Von  Arpana Berndt

Welche Poster hattet ihr in euren Teenie-Zimmern hängen? Die Poster in der Mitte von Jugendzeitschriften waren für meine Freund*innen und mich auf jeden Fall ein Kaufgrund. Wir tapezierten unsere Wände mit Bildern von Sänger*innen, Schauspieler*innen und Celebrities von denen man vielleicht auch nicht ganz genau wusste, warum sie bekannt waren. Mit doppelseitigem Klebeband oder Pinnnadeln zerstörten wir die Tapeten in unseren Zimmern jedes Mal etwas mehr, wenn wir veraltete Poster durch neue tauschten – nur damit wir, wenn wir in unseren Betten lagen oder beim Hausaufgaben machen, zu unseren Idolen aufblicken konnten: Wir gaben sehr viel darauf, was sie machten, welche Kleidung sie trugen und was sie zu sagen hatten, orientierten uns an ihnen und eiferten ihnen mehr oder weniger unhinterfragt nach.

© El Boum

In denselben Zeitschriften von damals sind heute neben Stars und Influencer*innen auch Personen gesellschaftlicher Diskurse abgebildet – Personen, die Bewegungen um Feminismus oder Klimagerechtigkeit repräsentieren sollen.  Komplexe Diskurse werden so auf Einzelpersonen reduziert und bieten so einen leichteren Zugang.
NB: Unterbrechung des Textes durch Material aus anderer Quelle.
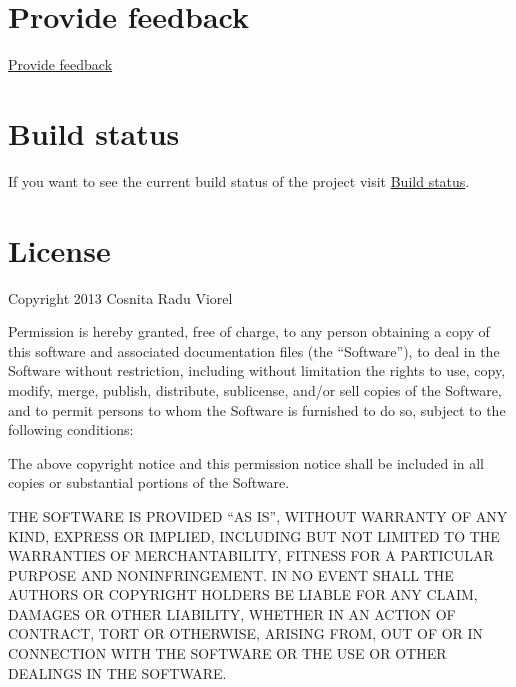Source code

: \documentclass[letterpaper,10pt,english]{sphinxmanual}
\begin{document}
\chapter{Provide feedback}
\label{index:provide-feedback}
\href{https://docs.google.com/forms/d/1tKBopU3lfDB\_w8F4h7Rl1Rn4uydAJq-nha09L\_ptJck/edit?usp=sharing}{Provide feedback}


\chapter{Build status}
\label{index:build-status}
If you want to see the current build status of the project visit \href{http://jenkins.scrum-expert.ro:8080/job/fantastico-framework/badge/icon/}{Build status}.


\chapter{License}
\label{index:license}
Copyright 2013 Cosnita Radu Viorel

Permission is hereby granted, free of charge, to any person obtaining a copy of this software and associated
documentation files (the ``Software''), to deal in the Software without restriction, including without limitation
the rights to use, copy, modify, merge, publish, distribute, sublicense, and/or sell copies of the Software,
and to permit persons to whom the Software is furnished to do so, subject to the following conditions:

The above copyright notice and this permission notice shall be included in all copies or substantial portions of the Software.

THE SOFTWARE IS PROVIDED ``AS IS'', WITHOUT WARRANTY OF ANY KIND, EXPRESS OR IMPLIED, INCLUDING BUT NOT LIMITED TO THE
WARRANTIES OF MERCHANTABILITY, FITNESS FOR A PARTICULAR PURPOSE AND NONINFRINGEMENT. IN NO EVENT SHALL THE AUTHORS OR
COPYRIGHT HOLDERS BE LIABLE FOR ANY CLAIM, DAMAGES OR OTHER LIABILITY, WHETHER IN AN ACTION OF CONTRACT, TORT OR OTHERWISE,
ARISING FROM, OUT OF OR IN CONNECTION WITH THE SOFTWARE OR THE USE OR OTHER DEALINGS IN THE SOFTWARE.



\renewcommand{\indexname}{Index}
\printindex
\end{document}
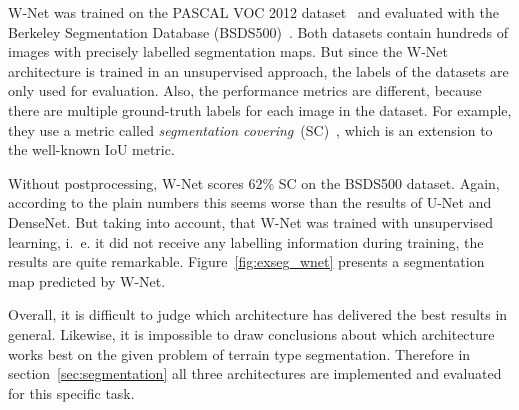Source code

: W-Net was trained on the PASCAL VOC 2012 dataset~\cite{pascal_voc10} and evaluated with the Berkeley Segmentation Database (BSDS500)~\cite{hierarchy_imgseg11}. Both datasets contain hundreds of images with precisely labelled segmentation maps. But since the W-Net architecture is trained in an unsupervised approach, the labels of the datasets are only used for evaluation. Also, the performance metrics are different, because there are multiple ground-truth labels for each image in the dataset. For example, they use a metric called \emph{segmentation covering}~(SC)~\cite{hierarchy_imgseg11}, which is an extension to the well-known IoU metric.

Without postprocessing, W-Net scores $62\%$ SC on the BSDS500 dataset. Again, according to the plain numbers this seems worse than the results of U-Net and DenseNet. But taking into account, that W-Net was trained with unsupervised learning, i.~e. it did not receive any labelling information during training, the results are quite remarkable. Figure~\ref{fig:exseg_wnet} presents a segmentation map predicted by W-Net.

Overall, it is difficult to judge which architecture has delivered the best results in general. Likewise, it is impossible to draw conclusions about which architecture works best on the given problem of terrain type segmentation. Therefore in section~\ref{sec:segmentation} all three architectures are implemented and evaluated for this specific task.

\clearpage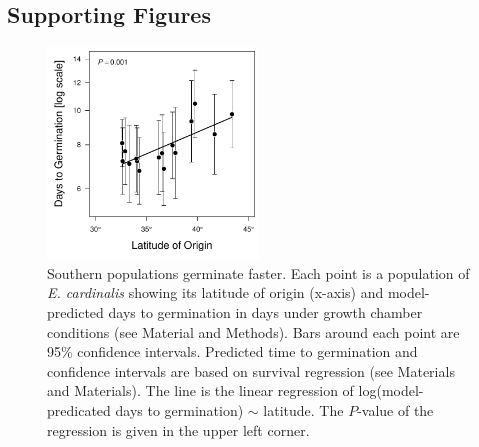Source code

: \documentclass[11pt, oneside]{article}
\begin{document}
\clearpage


\subsection*{Supporting Figures}


	
\begin{figure}[h!]
	\centerline{\includegraphics[width=0.5\textwidth]{Figures/FigureS_GermLat.pdf}}
	\fontsize{10}{12}
	\selectfont
	\caption[Southern populations germinate faster]{Southern populations germinate faster. Each point is a population of \textit{E. cardinalis} showing its latitude of origin (x-axis) and model-predicted days to germination in days under growth chamber conditions (see Material and Methods). Bars around each point are 95\% confidence intervals. Predicted time to germination and confidence intervals are based on survival regression (see Materials and Materials). The line is the linear regression of log(model-predicated days to germination) $\sim$ latitude. The $P$-value of the regression is given in the upper left corner.}
	\label{fig:FigS_GermLat}
\end{figure}
\end{document}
Aber es ist eben auch einfacher, eine Person zu präsentieren, die für eine ganze Bewegung sprechen soll, anstatt ein Thema differenziert, aus vielen Perspektiven und mit allen Widersprüchlichkeiten zu behandeln. Diese Personifizierung von Diskursen findet auch außerhalb von Jugendzeitschriften statt und ermöglicht vom eigentlichen Thema abzulenken.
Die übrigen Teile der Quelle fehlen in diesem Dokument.